What Are Some Good Team Building Activities for a Distributed Team?

Being able to gather everyone together at an annual summit is definitely great, although not always possible for smaller distributed teams.

How do we ensure that we remain bonded as we establish a solid team?

Here are several activities that we incorporate into our workflow:

1. Regular group chats – We have a weekly Monday kick-off chat discussing the weekly goals and agenda, as well as team wins and accomplishments we’ve done (sponsoring events, acquiring products, landing mentions, and the like). We ask a few general offtopic questions as well such as “What is the best article you’ve read last week?” or “Share a photo from your weekend!”

2. The offtopic channel – We have a few channels actually, but one of them is entirely focused on YouTube videos, GIFs, memes, and all sorts of offtopic activities that folks want to share with the team. It’s a small effort that often results in fun conversations (resembling the water cooler effect).

3. Online gaming – Some of our team members play Counter-Strike, WoW, and League of Legends. They announce a gaming evening in the group chats and gather other folks who can join the crew and participate as well.

Even if you’re not a pro gamer, playing a game of chess with a colleague or an online pool game is a fun way to spend your evening or a weekend.

4. Team contests – Sometimes, we run regular contests within the team for the best photo of a team member, the best article submitted in a guest blog, a social media status that generated some impact, or a volunteering activity.

Other challenges may include gym activities or other sports accomplishments whenever several members are involved in the same type of activity.

5. Success stories – Another channel that we maintain internally. People can showcase a portfolio project of theirs (or a pet assignment), take a certificate, landing a mention in an industry magazine, or even personal wins they had with their family.

6. Group branding activities – We interact with each other on social media, sharing our statuses across each one’s network, commenting on random stories on Facebook, and the like. As long as people are willing to engage with colleagues, that works quite well.

Plus, we got several teammates sending a short video for Christmas bundled into a clip featured on our channels!

7. Shared learning – We do fund online courses or pay for books and other resources for training. Sometimes, several folks want to enroll in the same program and study together. They may present a summary of their course to the team or take on a project that lets them practice their skills.

8. Regular workshops – Different team members suggest workshops for the company. We’ve had several technical courses for the dev team, a branding workshop, and a business program for evaluating client requirements. Everyone is welcome to suggest a topic they want to discuss and involve other folks who can chime in and share their experiences.

9. Pet projects – Team members can work on some side projects which could be integrated into a real-world application. Or, work together on a side activity that gets promoted through our brand.

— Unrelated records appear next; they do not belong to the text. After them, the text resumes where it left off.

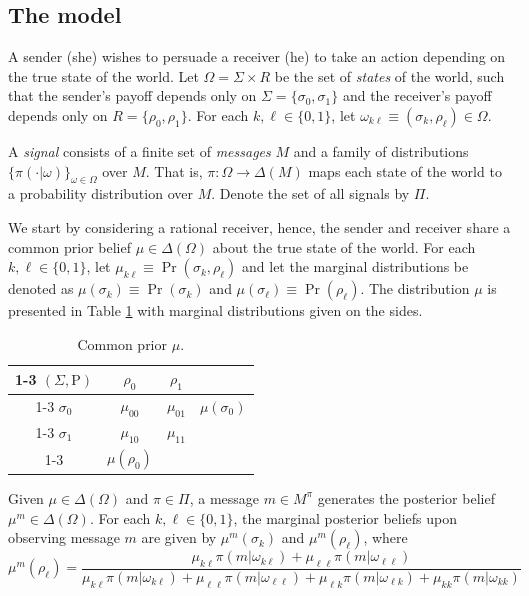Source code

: \documentclass[12pt,english]{article}
\newcommand{\Rho}{\mathrm{P}}
\theoremstyle{plain}
\begin{document}
\subsection{The model}
A sender (she) wishes to persuade a receiver (he) to take an action depending on the true state of the world. 
Let $\Omega=\Sigma\times R$ be the set of \emph{states} of the world, such that the sender's payoff depends only on $\Sigma=\{\sigma_0,\sigma_1\}$ and the receiver's payoff depends only on $R=\{\rho_0,\rho_1\}$.
For each $k,\ell\in\{0,1\}$, let $\omega_{k\ell}\equiv(\sigma_k,\rho_\ell)\in\Omega$.
 
A \emph{signal} consists of a finite set of \emph{messages} $M$ and a family of distributions $\{\pi(\cdot\vert\omega)\}_{\omega\in\Omega}$ over $M$.
That is, $\pi:\Omega\rightarrow\Delta(M)$ maps each state of the world to a probability distribution over $M$.
Denote the set of all signals by $\Pi$.

We start by considering a rational receiver, hence, the sender and receiver share a common prior belief $\mu\in\Delta(\Omega)$ about the true state of the world.
For each $k,\ell\in\{0,1\}$, let $\mu_{k\ell}\equiv\Pr(\sigma_k,\rho_\ell)$ and let the marginal distributions be denoted as $\mu(\sigma_k)\equiv\Pr(\sigma_k)$ and $\mu(\sigma_\ell)\equiv\Pr(\rho_\ell)$.
The distribution $\mu$ is presented in Table \ref{tab:prior} with marginal distributions given on the sides. 
\begin{table}[H]
\begin{centering}
\begin{tabular}{|c|c|c|c}
\cline{1-3} \cline{2-3} \cline{3-3} 
$(\Sigma,\Rho)$ & $\rho_0$ & $\rho_1$ & \tabularnewline
\cline{1-3} \cline{2-3} \cline{3-3} 
$\sigma_0$ & $\mu_{00}$ & $\mu_{01}$ & $\mu(\sigma_0)$\tabularnewline
\cline{1-3} \cline{2-3} \cline{3-3} 
$\sigma_1$ & $\mu_{10}$ & $\mu_{11}$ & \tabularnewline
\cline{1-3} \cline{2-3} \cline{3-3} 
\multicolumn{1}{c}{} & \multicolumn{1}{c}{$\mu(\rho_0)$} & \multicolumn{1}{c}{} & \tabularnewline
\end{tabular}
\par\end{centering}
\caption{Common prior $\mu$.}
\label{tab:prior}
\end{table}

Given $\mu\in\Delta(\Omega)$ and $\pi\in\Pi$, a message $m\in M^\pi$ generates the posterior belief $\mu^m\in\Delta(\Omega)$.
For each $k,\ell\in\{0,1\}$, the marginal posterior beliefs upon observing message $m$ are given by $\mu^m(\sigma_k)$ and $\mu^m(\rho_\ell)$, where 
\begin{equation*}
\mu^m(\rho_\ell)=\frac{\mu_{k\ell}\pi(m\vert \omega_{k\ell})+\mu_{\ell\ell}\pi(m\vert \omega_{\ell\ell})}{\mu_{k\ell}\pi(m\vert \omega_{k\ell})+\mu_{\ell\ell}\pi(m\vert \omega_{\ell\ell})+\mu_{\ell k}\pi(m\vert \omega_{\ell k})+\mu_{kk}\pi(m\vert \omega_{kk})}
\end{equation*}
\end{document}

Some of our colleagues have built simple (or more complicated) sites for an internal social media network, a documentation repository, a password management system, or other tools that we could use. They become project maintainers and can use company resources for extra help.

10. Local events – Even if people are dispersed across the world, some of them live in the same country (or relatively close). We sponsor WordCamps, meetups, and other industry and networking events and often pay for flights and accommodation whenever possible.

Some team members have even met up at conferences for the first time and kept in touch after the event.